─── Given information

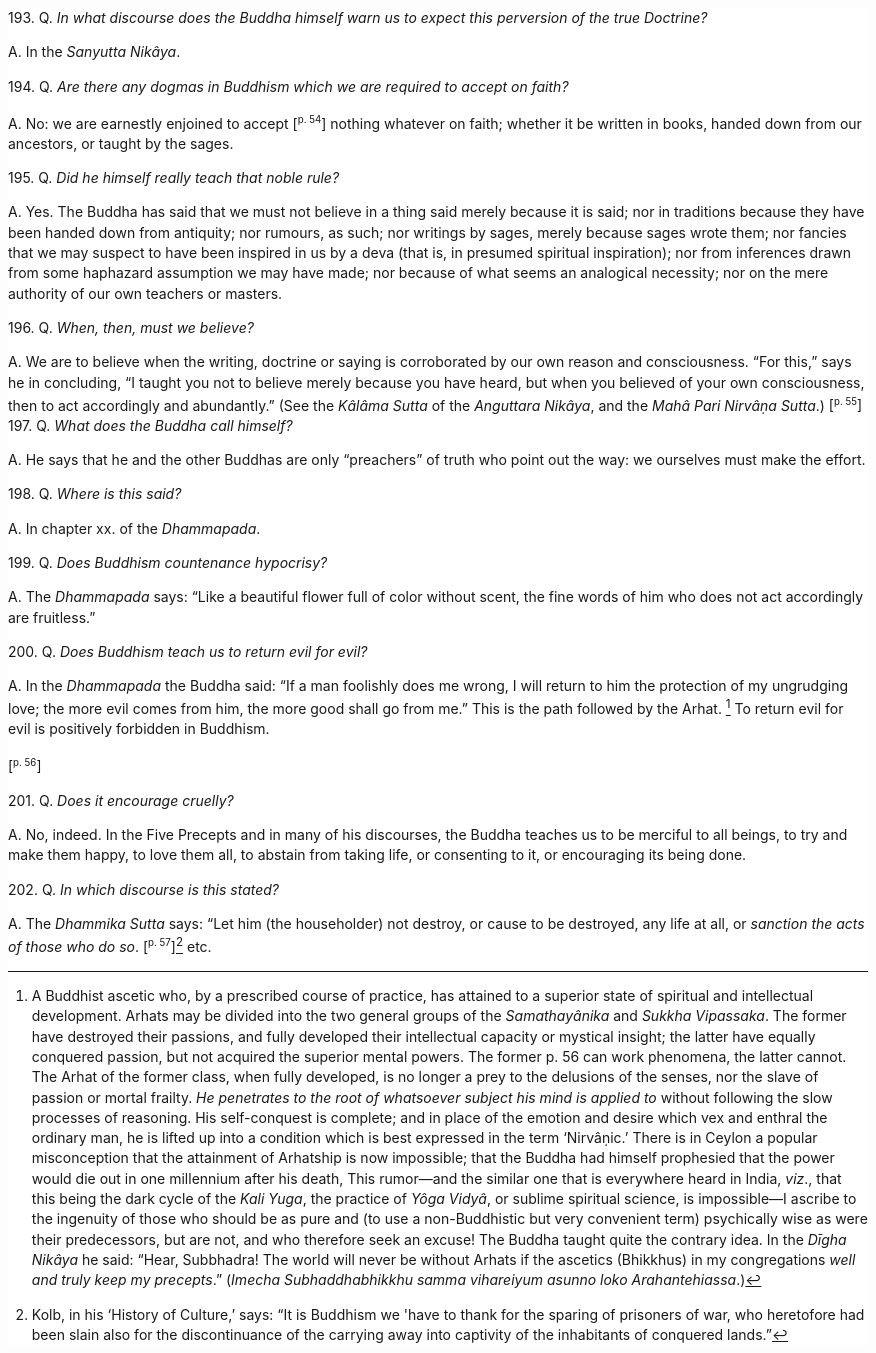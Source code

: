 193\. Q. _In what discourse does the Buddha himself warn us to expect this perversion of the true Doctrine?_

A. In the _Sanyutta Nikâya_.

194\. Q. _Are there any dogmas in Buddhism which we are required to accept on faith?_

A. No: we are earnestly enjoined to accept <span id="p54">[<sup><small>p. 54</small></sup>]</span> nothing whatever on faith; whether it be written in books, handed down from our ancestors, or taught by the sages.

195\. Q. _Did he himself really teach that noble rule?_

A. Yes. The Buddha has said that we must not believe in a thing said merely because it is said; nor in traditions because they have been handed down from antiquity; nor rumours, as such; nor writings by sages, merely because sages wrote them; nor fancies that we may suspect to have been inspired in us by a deva (that is, in presumed spiritual inspiration); nor from inferences drawn from some haphazard assumption we may have made; nor because of what seems an analogical necessity; nor on the mere authority of our own teachers or masters.

196\. Q. _When, then, must we believe?_

A. We are to believe when the writing, doctrine or saying is corroborated by our own reason and consciousness. “For this,” says he in concluding, “I taught you not to believe merely because you have heard, but when you believed of your own consciousness, then to act accordingly and abundantly.” (See the _Kâlâma Sutta_ of the _Anguttara Nikâya_, and the _Mahâ Pari Nirvâṇa Sutta_.) <span id="p55">[<sup><small>p. 55</small></sup>]</span> 197\. Q. _What does the Buddha call himself?_

A. He says that he and the other Buddhas are only “preachers” of truth who point out the way: we ourselves must make the effort.

198\. Q. _Where is this said?_

A. In chapter xx. of the _Dhammapada_.

199\. Q. _Does Buddhism countenance hypocrisy?_

A. The _Dhammapada_ says: “Like a beautiful flower full of color without scent, the fine words of him who does not act accordingly are fruitless.”

200\. Q. _Does Buddhism teach us to return evil for evil?_

A. In the _Dhammapada_ the Buddha said: “If a man foolishly does me wrong, I will return to him the protection of my ungrudging love; the more evil comes from him, the more good shall go from me.” This is the path followed by the Arhat. [^14] To return evil for evil is positively forbidden in Buddhism.

<span id="p56">[<sup><small>p. 56</small></sup>]</span>

201\. Q. _Does it encourage cruelly?_

A. No, indeed. In the Five Precepts and in many of his discourses, the Buddha teaches us to be merciful to all beings, to try and make them happy, to love them all, to abstain from taking life, or consenting to it, or encouraging its being done.

202\. Q. _In which discourse is this stated?_

A. The _Dhammika Sutta_ says: “Let him (the householder) not destroy, or cause to be destroyed, any life at all, or _sanction the acts of those who do so_. <span id="p57">[<sup><small>p. 57</small></sup>]</span>[^15] etc.


[^8]: Mr. Childers takes a highly pessimistic view of the Nirvâṇic state, regarding it as annihilation. Later students disagree with him.
[^9]: _Sâranam_. Wijesinha Mudaliyar writes me:—“This word has been hitherto very inappropriately and erroneously rendered _Refuge_, by European Pâlî scholars, and thoughtlessly so accepted by native Pâlî scholars. Neither Pâlî etymology nor Buddhistic philosophy justifies the translation. _Refuge_, in the sense of a _fleeing back or a place of shelter_, is quite foreign to true Buddhism, which insists on every man working out his own emancipation. The root _Sṛ_ in Samskrit (_sara_ in Pâlî) means to move, to go; so that _Saranam_ would denote a moving, or he or that which goes. before or with another—a Guide or Helper. I construe the passage thus: _Gacchāmi_, I go, _Buddham_, to Buddha, _Sâranam_, as my Guide. The translation of the _Tisaraṇa_ as the ”Three Refuges,“ has given rise to much misapprehension, and has been made by anti-Buddhists a fertile pretext for taunting Buddhists with the absurdity of taking refuge in nonentities and believing in unrealities. The term Refuge is more applicable to Nirvâṇa, of which _Sâranam_ is a synonym. The High Priest Sumangala also calls my attention to the fact that the Pâlî root _Sara_ has the secondary meaning of killing, or that which destroys. _Buddham sâranam gacchâmi_ might thus be rendered ”I go to Buddha, the Law, and the Order, as the destroyers of my fears;—the first by his preaching, the second by its axiomatic truth, the third by their various examples and precepts."
[^10]: This qualified form refers, of course, to laymen who only profess to keep five Precepts: a Bhikkhu must observe strict celibacy. So, also, must the laic who binds himself to observe eight of the whole ten Precepts for specified periods during these periods he must be celibate. The Five Precepts were laid down by Buddha for all people. Though one may not be a Buddhist, yet the five and eight precepts may profitably be observed by all. It is the taking of the “Three Refuges” that constitutes one a Buddhist.
[^11]: Karma is defined as the sum total of a man's actions. The law of Cause and Effect is called the _Paticca Samuppada Dhamma_. In the _Anguttara Nikaya_ the Buddha teaches that “my action is my possession, my action is my inheritance, my action is the womb which bears me, my action is my relative, my action is my refuge.”
[^12]: After the appearance of the first edition, I received from one of the ablest Pâlî scholars of Ceylon, the late L. Corneille Wijesinha,. Esq., Mudaliar of Matale, what seems a better rendering of _Dhammacakka-ppavattana_ than the one previously given; he makes it “The Establishment of the Reign of Law.” Professor Rhys-Davids. prefers, “The Foundation of the Kingdom of Righteousness.” Mr. Wijesinha writes me: “You may use ‘Kingdom of Righteousness,’ too, but it savors more of dogmatic theology than of philosophic ethics. _Dhammacakka-ppavattana suttam_ is ”The discourse entitled ‘The Establishment of the Reign of Law.’" Having shown this to the High Priest, I am happy to be able to say that he assents to Mr. Wijesinha's rendering.
[^13]: The mixing of these arts and practices with Buddhism is a sign of deterioration. Their facts and phenomena are real and capable of scientific explanation. They are embraced in the term ‘magic,’ but when resorted to for selfish purposes, attract bad influences about one, and impede spiritual advancement. When employed for harmless and beneficent purposes, such as healing the sick, saving life, etc., the Buddha permitted their use.
[^14]: A Buddhist ascetic who, by a prescribed course of practice, has attained to a superior state of spiritual and intellectual development. Arhats may be divided into the two general groups of the _Samathayânika_ and _Sukkha Vipassaka_. The former have destroyed their passions, and fully developed their intellectual capacity or mystical insight; the latter have equally conquered passion, but not acquired the superior mental powers. The former p. 56 can work phenomena, the latter cannot. The Arhat of the former class, when fully developed, is no longer a prey to the delusions of the senses, nor the slave of passion or mortal frailty. _He penetrates to the root of whatsoever subject his mind is applied to_ without following the slow processes of reasoning. His self-conquest is complete; and in place of the emotion and desire which vex and enthral the ordinary man, he is lifted up into a condition which is best expressed in the term ‘Nirvâṇic.’ There is in Ceylon a popular misconception that the attainment of Arhatship is now impossible; that the Buddha had himself prophesied that the power would die out in one millennium after his death, This rumor—and the similar one that is everywhere heard in India, _viz_., that this being the dark cycle of the _Kali Yuga_, the practice of _Yôga Vidyâ_, or sublime spiritual science, is impossible—I ascribe to the ingenuity of those who should be as pure and (to use a non-Buddhistic but very convenient term) psychically wise as were their predecessors, but are not, and who therefore seek an excuse! The Buddha taught quite the contrary idea. In the _Dīgha_ _Nikâya_ he said: “Hear, Subbhadra! The world will never be without Arhats if the ascetics (Bhikkhus) in my congregations _well and truly keep my precepts_.” (_Imecha Subhaddhabhikkhu samma vihareiyum asunno loko Arahantehiassa_.)
[^15]: Kolb, in his ‘History of Culture,’ says: “It is Buddhism we 'have to thank for the sparing of prisoners of war, who heretofore had been slain also for the discontinuance of the carrying away into captivity of the inhabitants of conquered lands.”
[^16]: The 5th Sila has reference to the mere taking of intoxicants and stupefying drugs, which leads ultimately to drunkenness.
[^17]: The ‘soul’ here criticised is the equivalent of the Greek _psuche_. The word “material” covers other states of matter than that of the physical body.
[^19]: The student my profitably consult Schopenhauer in this connection. Arthur Schopenhauer, a modern German philosopher of the most eminent ability, taught that “The Principle, or Radical, of Nature, and of all her objects, the human body included, is intrinsically p. 67 what we ourselves are the most conscious of in our own body, _viz_., Will. Intellect is a secondary capacity of the primary will, a function of the brain in which this will reflects itself as Nature and object and body, as in a mirror...Intellect is secondary, but may lead, in saints, to a complete renunciation of will, as far as it urges ‘life’ and is then extinguished in Nirvâṇa” (L.A. Sanders in the _Theosopist_ for May 1382, p. 213).
[^20]: Physiologically speaking, man's body is completely changed every seven years.
[^21]: This fundamental or basic principle may be designated in Pâlî, _Nidâna_—chain of causation or, literally, “Origination of dependence.” Twelve Nidânas are specified, _viz_.: _Avijjâ_—ignorance of the truth of natural religion; _Samkhârâ_—causal action, karma; _Viññâna_—consciousness of personality, the “I am I”; _Nâma rûpa_—name and form; _Salayatana_—six senses; _Phassa_—contact, _Vedanâ_—feeling; _Tanhâ_—desire for enjoyment; _Upâdâna_—clinging; _Bhava_—individualising existence; _Jati_—birth, caste; _Jarâ_, _narana_, _sokaparidêsa_, _dukkha_, _domanassa_, _upâyâsa_—Decay, death, grief, lamentation, despair.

──────

» **Assignment**: Please print the lines above exactly, beginning at the first line of the entries and ending at the line holding "195\. Q. _Did", and leave the pictures out.

» **Exercise output**:
Source code

: 193\. Q. _In what discourse does the Buddha himself warn us to expect this perversion of the true Doctrine?_

A. In the _Sanyutta Nikâya_.

194\. Q. _Are there any dogmas in Buddhism which we are required to accept on faith?_

A. No: we are earnestly enjoined to accept <span id="p54">[<sup><small>p. 54</small></sup>]</span> nothing whatever on faith; whether it be written in books, handed down from our ancestors, or taught by the sages.

195\. Q. _Did he himself really teach that noble rule?_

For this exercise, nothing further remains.